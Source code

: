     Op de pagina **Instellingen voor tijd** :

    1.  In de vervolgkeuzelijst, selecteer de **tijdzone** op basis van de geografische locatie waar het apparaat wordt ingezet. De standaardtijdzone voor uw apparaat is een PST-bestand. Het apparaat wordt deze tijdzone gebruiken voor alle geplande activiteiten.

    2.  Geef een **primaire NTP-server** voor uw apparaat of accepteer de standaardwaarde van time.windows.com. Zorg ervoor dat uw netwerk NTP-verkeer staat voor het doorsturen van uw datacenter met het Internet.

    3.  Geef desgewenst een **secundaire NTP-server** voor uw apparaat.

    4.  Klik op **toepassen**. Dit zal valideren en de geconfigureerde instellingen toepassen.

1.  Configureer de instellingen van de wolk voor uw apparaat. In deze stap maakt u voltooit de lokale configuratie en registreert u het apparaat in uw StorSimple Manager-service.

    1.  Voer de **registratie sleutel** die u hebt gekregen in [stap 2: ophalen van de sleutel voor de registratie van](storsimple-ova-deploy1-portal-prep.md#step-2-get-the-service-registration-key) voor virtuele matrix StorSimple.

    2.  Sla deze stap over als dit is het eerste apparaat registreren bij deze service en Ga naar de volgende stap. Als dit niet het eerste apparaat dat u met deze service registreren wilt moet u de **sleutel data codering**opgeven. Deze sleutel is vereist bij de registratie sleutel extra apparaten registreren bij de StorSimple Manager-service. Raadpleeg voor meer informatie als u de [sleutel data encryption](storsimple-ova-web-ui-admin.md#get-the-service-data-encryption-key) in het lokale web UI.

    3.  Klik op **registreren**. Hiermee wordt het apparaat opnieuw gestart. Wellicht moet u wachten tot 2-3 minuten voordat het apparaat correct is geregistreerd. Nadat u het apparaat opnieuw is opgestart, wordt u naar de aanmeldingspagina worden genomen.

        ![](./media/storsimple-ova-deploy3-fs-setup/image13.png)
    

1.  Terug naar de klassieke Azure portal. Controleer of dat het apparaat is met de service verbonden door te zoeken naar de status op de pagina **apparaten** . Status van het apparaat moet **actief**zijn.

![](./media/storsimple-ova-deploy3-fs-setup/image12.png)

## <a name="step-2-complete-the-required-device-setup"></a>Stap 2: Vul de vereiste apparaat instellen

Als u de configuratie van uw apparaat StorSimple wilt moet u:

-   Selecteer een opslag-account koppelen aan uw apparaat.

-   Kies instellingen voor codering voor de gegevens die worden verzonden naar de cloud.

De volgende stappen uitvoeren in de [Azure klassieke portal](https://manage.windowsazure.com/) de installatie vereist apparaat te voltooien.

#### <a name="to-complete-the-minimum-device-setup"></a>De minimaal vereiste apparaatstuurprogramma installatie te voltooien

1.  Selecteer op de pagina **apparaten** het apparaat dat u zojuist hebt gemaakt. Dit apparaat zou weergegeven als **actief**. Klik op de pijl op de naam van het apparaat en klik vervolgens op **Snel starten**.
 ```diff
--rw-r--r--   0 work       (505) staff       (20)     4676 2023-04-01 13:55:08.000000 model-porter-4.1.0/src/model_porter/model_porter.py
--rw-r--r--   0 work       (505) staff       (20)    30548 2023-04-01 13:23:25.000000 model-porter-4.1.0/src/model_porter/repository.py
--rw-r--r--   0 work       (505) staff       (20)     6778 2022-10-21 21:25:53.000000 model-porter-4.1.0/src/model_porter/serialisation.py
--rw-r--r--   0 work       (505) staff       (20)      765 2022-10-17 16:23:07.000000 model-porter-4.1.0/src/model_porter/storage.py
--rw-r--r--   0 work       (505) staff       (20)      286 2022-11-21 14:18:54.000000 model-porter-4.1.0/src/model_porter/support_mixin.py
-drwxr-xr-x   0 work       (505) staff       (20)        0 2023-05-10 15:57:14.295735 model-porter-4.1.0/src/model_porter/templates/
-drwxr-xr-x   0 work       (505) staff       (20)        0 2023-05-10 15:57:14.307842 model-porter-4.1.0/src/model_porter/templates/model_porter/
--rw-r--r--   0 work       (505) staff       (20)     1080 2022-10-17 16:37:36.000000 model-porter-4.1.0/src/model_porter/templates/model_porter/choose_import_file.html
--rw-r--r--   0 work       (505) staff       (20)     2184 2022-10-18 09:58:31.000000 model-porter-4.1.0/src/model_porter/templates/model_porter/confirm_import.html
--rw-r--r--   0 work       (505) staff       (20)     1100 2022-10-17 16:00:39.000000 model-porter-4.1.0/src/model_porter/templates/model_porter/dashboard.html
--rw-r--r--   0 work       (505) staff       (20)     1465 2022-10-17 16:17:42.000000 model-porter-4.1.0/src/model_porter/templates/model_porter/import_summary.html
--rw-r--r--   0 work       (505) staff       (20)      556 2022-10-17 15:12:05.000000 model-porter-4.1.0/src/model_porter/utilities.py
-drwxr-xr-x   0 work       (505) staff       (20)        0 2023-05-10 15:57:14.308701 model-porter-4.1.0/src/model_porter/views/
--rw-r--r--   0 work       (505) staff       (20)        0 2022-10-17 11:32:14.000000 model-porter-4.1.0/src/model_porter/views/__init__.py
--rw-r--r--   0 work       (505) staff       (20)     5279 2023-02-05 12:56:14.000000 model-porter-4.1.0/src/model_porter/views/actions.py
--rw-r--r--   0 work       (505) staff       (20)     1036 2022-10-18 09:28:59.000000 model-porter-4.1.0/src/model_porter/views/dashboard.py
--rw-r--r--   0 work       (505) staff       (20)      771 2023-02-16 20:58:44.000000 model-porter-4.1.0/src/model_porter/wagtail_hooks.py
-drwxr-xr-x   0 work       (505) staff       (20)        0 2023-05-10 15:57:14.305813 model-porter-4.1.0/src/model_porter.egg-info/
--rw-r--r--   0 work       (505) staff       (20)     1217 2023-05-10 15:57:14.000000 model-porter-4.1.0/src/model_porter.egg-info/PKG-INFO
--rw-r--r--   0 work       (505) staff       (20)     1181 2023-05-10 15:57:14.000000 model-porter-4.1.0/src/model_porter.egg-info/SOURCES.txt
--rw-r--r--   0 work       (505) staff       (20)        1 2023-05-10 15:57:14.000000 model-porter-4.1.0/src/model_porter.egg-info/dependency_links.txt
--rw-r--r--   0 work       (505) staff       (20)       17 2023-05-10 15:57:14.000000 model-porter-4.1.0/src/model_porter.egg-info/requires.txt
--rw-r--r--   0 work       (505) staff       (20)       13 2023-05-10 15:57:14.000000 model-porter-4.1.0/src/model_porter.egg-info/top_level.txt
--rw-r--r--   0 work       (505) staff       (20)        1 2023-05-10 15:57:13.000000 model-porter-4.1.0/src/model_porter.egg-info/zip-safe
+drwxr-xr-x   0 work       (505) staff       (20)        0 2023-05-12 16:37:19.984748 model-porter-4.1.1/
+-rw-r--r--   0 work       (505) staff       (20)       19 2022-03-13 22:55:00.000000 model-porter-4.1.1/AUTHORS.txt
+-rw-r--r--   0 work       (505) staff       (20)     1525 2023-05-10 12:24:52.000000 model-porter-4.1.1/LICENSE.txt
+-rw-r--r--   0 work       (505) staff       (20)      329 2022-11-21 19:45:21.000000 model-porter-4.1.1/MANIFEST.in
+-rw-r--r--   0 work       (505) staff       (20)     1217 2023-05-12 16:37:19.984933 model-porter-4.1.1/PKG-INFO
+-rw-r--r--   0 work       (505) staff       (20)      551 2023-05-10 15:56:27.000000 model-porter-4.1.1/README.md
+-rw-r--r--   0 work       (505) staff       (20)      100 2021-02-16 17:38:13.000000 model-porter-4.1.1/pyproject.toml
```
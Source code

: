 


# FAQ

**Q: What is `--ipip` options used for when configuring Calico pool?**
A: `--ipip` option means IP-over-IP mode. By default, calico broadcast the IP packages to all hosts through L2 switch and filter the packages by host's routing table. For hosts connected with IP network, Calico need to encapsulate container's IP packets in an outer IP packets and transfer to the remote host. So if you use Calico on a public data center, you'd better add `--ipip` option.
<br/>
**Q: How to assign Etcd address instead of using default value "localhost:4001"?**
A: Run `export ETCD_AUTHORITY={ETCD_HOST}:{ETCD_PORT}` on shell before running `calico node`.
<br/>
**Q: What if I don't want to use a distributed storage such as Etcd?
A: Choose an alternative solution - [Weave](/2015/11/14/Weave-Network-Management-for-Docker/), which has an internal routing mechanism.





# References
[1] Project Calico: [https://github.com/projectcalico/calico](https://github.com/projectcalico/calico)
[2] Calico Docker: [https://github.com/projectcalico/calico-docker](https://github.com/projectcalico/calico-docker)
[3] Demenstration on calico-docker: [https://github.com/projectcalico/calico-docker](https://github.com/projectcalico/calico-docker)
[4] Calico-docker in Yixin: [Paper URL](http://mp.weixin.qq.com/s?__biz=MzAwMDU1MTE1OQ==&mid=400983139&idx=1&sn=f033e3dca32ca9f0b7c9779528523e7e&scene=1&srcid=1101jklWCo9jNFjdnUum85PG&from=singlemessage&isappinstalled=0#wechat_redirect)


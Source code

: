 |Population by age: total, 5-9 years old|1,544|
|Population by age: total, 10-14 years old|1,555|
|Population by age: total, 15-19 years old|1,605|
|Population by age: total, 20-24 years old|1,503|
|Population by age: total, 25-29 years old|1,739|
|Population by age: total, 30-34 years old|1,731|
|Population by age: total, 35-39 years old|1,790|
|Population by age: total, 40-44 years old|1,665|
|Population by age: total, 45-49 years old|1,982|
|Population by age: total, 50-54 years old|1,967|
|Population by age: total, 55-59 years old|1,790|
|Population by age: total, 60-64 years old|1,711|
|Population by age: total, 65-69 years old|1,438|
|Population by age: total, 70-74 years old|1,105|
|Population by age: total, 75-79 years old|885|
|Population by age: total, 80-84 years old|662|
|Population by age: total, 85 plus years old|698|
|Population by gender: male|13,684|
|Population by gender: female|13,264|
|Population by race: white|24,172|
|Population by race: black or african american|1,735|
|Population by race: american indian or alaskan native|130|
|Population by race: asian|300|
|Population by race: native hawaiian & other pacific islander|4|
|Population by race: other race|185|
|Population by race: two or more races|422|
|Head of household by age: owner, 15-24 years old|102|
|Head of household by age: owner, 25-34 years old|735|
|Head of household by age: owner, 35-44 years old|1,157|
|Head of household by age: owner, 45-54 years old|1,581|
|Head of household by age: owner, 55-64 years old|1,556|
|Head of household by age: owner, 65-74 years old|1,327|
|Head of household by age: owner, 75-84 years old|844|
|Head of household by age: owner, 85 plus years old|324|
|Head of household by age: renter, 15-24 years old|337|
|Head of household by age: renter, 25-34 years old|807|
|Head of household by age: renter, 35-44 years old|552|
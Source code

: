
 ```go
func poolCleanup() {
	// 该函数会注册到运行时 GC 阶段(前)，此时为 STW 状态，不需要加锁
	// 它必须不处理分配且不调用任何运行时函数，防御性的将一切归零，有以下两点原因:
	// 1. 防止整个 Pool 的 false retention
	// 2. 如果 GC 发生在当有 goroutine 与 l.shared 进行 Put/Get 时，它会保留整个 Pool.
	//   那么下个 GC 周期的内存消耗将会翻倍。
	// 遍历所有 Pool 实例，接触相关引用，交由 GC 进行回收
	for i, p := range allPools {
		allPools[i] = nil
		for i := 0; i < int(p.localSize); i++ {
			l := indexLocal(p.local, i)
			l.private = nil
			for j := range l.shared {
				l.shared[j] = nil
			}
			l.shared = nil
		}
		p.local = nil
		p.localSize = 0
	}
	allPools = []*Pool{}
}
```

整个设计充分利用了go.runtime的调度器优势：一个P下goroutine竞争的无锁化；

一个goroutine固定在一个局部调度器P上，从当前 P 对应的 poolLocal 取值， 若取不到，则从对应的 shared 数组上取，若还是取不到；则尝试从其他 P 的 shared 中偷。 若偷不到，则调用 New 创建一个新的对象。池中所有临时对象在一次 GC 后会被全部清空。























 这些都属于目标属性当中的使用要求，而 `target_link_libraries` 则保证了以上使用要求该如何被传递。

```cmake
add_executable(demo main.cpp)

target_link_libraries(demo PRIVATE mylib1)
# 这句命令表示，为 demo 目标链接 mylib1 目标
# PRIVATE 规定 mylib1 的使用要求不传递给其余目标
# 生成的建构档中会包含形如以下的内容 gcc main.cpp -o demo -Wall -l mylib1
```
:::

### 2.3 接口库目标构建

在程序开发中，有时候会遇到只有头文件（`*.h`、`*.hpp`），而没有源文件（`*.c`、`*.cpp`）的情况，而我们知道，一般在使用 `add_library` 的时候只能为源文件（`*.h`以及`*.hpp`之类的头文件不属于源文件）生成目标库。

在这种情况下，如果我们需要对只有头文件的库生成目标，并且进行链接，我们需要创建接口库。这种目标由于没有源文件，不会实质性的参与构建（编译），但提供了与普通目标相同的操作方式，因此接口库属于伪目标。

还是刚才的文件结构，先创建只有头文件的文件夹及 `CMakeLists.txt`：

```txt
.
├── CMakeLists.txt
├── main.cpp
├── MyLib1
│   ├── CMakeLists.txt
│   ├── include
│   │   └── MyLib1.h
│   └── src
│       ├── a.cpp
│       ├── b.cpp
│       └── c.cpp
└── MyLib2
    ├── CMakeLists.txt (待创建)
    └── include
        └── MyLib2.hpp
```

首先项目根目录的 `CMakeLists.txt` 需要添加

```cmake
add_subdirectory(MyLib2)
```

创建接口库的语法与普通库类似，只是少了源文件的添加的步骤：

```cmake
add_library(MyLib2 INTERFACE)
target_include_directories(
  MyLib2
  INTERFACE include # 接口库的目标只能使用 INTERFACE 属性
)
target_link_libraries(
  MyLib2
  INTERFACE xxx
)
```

THE TASK.
Find every line above where the word "name" occurs, and copy that line.

RESPONSE BELOW.
## <a name="step-2-complete-the-required-device-setup"></a>Stap 2: Vul de vereiste apparaat instellen
#### <a name="to-complete-the-minimum-device-setup"></a>De minimaal vereiste apparaatstuurprogramma installatie te voltooien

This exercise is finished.